*Task requirements:* Lines with the word "overriding" in them are the ones to copy from the records.

Top of The records

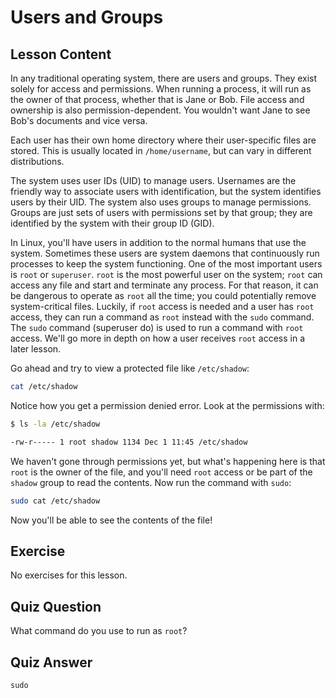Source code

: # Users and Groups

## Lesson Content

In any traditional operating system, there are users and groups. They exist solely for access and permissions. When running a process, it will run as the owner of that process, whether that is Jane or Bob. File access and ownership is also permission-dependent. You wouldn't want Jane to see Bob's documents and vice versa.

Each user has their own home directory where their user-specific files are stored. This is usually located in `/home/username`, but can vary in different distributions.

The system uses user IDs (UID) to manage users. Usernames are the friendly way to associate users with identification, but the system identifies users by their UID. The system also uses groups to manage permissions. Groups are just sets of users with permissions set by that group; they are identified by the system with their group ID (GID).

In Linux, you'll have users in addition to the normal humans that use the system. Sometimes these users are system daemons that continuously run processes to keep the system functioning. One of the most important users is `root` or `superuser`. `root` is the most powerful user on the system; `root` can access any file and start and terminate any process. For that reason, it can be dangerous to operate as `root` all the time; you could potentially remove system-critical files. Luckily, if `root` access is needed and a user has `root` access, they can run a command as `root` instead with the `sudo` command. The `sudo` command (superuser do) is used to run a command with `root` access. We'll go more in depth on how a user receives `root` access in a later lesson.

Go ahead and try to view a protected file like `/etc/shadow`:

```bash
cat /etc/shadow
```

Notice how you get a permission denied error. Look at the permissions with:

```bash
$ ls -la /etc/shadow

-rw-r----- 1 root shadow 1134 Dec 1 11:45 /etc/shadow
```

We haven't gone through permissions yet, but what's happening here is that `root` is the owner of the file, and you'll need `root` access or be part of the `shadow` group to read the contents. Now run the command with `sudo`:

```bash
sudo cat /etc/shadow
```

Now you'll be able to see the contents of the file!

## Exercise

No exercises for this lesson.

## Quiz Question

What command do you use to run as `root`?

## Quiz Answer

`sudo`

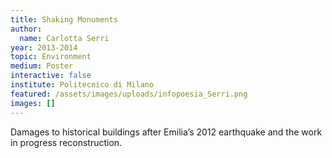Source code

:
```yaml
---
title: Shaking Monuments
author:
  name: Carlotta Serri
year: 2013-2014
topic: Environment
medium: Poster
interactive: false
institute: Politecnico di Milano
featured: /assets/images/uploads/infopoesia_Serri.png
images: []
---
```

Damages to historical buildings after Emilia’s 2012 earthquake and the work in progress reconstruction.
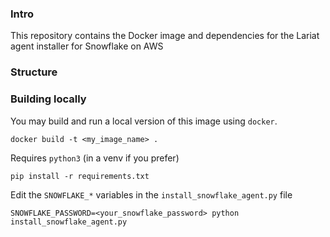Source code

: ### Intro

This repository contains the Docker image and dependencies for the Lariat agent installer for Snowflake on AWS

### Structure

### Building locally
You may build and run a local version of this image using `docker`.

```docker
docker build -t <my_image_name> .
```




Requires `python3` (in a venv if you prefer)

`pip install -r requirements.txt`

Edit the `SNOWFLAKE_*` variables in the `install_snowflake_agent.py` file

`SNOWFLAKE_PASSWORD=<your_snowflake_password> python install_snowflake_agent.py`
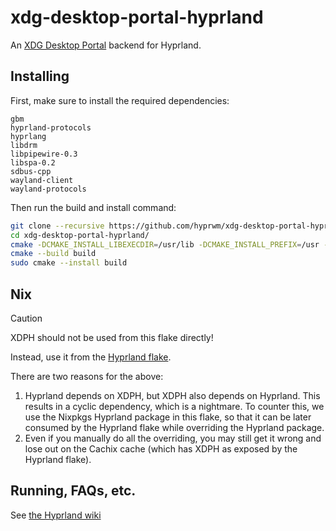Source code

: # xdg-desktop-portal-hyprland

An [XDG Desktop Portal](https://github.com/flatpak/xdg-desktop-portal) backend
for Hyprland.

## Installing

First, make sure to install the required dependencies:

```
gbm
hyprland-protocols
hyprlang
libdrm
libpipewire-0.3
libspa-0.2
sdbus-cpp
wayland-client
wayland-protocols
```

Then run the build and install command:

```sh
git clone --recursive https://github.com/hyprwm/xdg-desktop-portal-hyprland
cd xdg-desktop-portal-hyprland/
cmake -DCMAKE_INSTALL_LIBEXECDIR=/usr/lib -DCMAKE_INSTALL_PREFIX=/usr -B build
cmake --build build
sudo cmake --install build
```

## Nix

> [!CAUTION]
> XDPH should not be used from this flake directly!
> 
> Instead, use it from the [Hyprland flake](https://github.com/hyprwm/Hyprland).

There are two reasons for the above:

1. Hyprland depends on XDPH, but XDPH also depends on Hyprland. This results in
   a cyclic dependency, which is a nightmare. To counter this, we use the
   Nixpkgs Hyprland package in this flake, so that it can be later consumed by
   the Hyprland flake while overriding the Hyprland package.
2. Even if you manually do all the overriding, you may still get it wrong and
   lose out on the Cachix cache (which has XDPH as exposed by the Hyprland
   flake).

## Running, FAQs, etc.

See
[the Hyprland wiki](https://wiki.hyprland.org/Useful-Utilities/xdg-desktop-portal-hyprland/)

Bottom of The records

*Answer for this exercise:*
   the Hyprland flake while overriding the Hyprland package.
2. Even if you manually do all the overriding, you may still get it wrong and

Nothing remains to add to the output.